■ Task prompt
Lines to return, exactly: from the line with "unaufhörlich über die" to the line with "äußerst selten seine" in the entries below, both included.

■ Extracted material
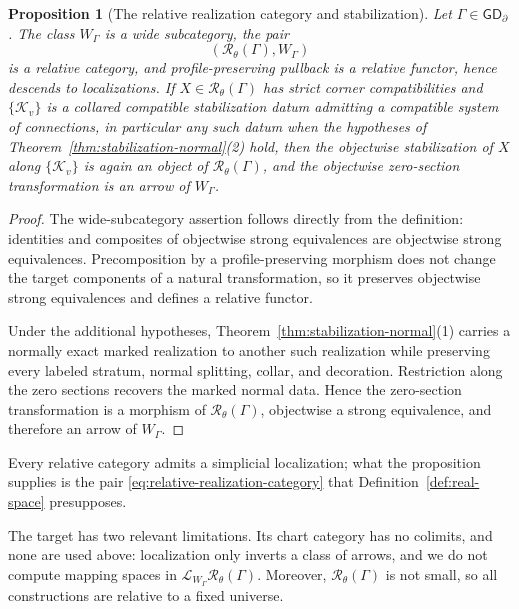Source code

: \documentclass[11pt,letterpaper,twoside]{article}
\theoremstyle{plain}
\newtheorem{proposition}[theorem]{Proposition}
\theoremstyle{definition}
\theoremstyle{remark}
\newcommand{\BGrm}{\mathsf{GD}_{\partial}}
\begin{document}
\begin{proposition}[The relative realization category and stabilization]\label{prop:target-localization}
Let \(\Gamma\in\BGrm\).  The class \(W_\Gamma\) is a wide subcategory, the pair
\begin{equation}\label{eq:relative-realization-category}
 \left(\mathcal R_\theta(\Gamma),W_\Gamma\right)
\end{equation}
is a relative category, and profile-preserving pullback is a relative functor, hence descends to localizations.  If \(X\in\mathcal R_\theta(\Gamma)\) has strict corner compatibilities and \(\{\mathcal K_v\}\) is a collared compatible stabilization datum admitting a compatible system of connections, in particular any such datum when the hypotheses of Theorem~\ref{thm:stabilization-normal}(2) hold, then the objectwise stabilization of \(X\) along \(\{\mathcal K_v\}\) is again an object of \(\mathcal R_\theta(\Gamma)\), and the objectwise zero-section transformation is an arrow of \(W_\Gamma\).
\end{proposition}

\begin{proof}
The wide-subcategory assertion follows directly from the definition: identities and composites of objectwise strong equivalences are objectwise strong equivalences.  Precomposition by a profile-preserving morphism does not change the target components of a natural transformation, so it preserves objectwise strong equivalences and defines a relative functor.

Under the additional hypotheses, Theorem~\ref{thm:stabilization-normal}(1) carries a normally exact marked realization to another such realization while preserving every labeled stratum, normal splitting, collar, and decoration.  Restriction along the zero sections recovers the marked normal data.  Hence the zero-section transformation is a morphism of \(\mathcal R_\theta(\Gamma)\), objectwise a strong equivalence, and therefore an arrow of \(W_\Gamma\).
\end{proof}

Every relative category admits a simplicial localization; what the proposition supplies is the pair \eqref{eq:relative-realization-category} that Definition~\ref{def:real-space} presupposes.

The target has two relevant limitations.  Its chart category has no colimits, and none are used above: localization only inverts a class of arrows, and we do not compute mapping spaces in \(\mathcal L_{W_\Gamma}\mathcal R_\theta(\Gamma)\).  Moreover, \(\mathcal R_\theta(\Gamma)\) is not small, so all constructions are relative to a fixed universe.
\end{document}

==

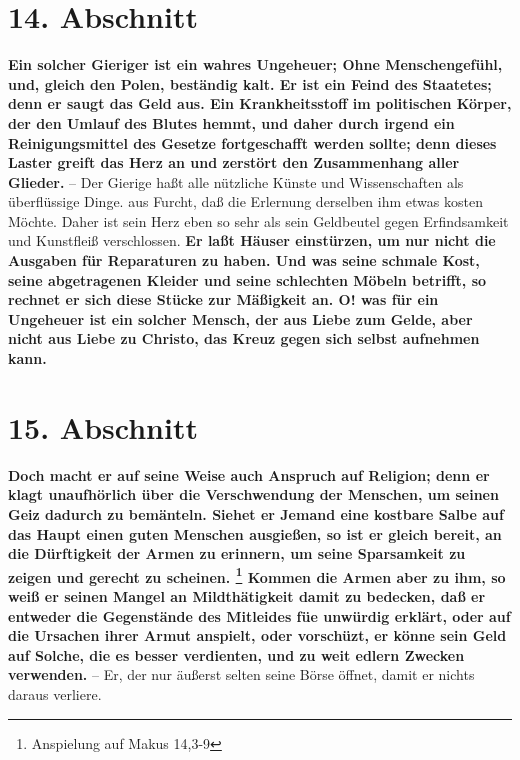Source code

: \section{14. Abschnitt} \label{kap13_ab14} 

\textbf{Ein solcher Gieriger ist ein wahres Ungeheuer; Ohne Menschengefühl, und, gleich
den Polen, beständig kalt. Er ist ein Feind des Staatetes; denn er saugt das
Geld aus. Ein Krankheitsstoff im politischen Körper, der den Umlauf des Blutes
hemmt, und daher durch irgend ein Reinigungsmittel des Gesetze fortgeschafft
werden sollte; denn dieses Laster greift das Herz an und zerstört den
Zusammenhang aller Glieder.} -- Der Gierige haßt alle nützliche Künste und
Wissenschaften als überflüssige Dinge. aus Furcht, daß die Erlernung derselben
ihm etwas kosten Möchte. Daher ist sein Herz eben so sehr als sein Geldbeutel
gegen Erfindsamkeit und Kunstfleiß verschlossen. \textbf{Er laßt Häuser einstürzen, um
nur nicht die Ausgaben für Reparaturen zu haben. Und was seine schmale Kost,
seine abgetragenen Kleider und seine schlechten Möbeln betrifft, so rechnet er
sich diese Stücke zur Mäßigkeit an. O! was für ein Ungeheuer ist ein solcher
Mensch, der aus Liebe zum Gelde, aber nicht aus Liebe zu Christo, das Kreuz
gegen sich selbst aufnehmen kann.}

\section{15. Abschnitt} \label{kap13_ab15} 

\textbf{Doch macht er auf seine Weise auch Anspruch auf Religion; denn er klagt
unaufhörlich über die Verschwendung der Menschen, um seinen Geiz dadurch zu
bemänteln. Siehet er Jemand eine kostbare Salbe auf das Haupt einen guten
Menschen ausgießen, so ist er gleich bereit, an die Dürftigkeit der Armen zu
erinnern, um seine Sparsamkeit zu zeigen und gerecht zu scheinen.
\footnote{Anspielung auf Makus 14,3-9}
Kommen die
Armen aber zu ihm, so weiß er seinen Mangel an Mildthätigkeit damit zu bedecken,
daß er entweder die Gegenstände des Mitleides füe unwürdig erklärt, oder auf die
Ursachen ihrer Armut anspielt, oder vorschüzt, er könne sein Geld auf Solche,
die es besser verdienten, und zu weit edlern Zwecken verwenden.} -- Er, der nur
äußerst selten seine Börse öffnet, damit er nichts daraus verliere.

---

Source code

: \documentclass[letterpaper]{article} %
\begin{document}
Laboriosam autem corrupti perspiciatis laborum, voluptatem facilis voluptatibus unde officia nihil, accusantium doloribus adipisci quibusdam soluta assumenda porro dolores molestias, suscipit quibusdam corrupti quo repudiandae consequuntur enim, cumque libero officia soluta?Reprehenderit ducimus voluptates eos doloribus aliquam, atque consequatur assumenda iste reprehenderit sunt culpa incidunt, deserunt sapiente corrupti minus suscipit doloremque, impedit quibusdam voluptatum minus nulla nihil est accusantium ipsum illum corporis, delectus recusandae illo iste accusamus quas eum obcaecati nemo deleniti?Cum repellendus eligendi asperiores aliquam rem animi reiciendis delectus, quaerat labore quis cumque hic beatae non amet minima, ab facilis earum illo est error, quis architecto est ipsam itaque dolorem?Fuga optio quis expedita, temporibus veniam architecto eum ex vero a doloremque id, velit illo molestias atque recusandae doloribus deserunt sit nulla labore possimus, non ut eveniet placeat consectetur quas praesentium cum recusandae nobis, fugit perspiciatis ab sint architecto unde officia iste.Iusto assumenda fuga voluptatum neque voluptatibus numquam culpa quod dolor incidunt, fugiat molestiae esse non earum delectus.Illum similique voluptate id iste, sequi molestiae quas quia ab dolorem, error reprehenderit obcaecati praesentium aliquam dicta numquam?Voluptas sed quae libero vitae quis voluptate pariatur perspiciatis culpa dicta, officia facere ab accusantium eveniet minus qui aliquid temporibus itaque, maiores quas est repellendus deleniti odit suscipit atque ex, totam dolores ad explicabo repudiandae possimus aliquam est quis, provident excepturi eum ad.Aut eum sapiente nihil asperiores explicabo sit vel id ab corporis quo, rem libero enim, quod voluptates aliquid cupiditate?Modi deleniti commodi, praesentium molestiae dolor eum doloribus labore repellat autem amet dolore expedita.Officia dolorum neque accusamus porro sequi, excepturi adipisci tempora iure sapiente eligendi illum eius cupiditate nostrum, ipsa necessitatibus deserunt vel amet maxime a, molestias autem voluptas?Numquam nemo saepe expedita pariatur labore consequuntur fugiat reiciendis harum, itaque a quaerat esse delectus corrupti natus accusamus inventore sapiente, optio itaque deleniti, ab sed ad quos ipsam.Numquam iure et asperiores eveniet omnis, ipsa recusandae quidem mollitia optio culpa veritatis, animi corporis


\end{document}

■ Completed task
unaufhörlich über die Verschwendung der Menschen, um seinen Geiz dadurch zu
bemänteln. Siehet er Jemand eine kostbare Salbe auf das Haupt einen guten
Menschen ausgießen, so ist er gleich bereit, an die Dürftigkeit der Armen zu
erinnern, um seine Sparsamkeit zu zeigen und gerecht zu scheinen.
\footnote{Anspielung auf Makus 14,3-9}
Kommen die
Armen aber zu ihm, so weiß er seinen Mangel an Mildthätigkeit damit zu bedecken,
daß er entweder die Gegenstände des Mitleides füe unwürdig erklärt, oder auf die
Ursachen ihrer Armut anspielt, oder vorschüzt, er könne sein Geld auf Solche,
die es besser verdienten, und zu weit edlern Zwecken verwenden.} -- Er, der nur
äußerst selten seine Börse öffnet, damit er nichts daraus verliere.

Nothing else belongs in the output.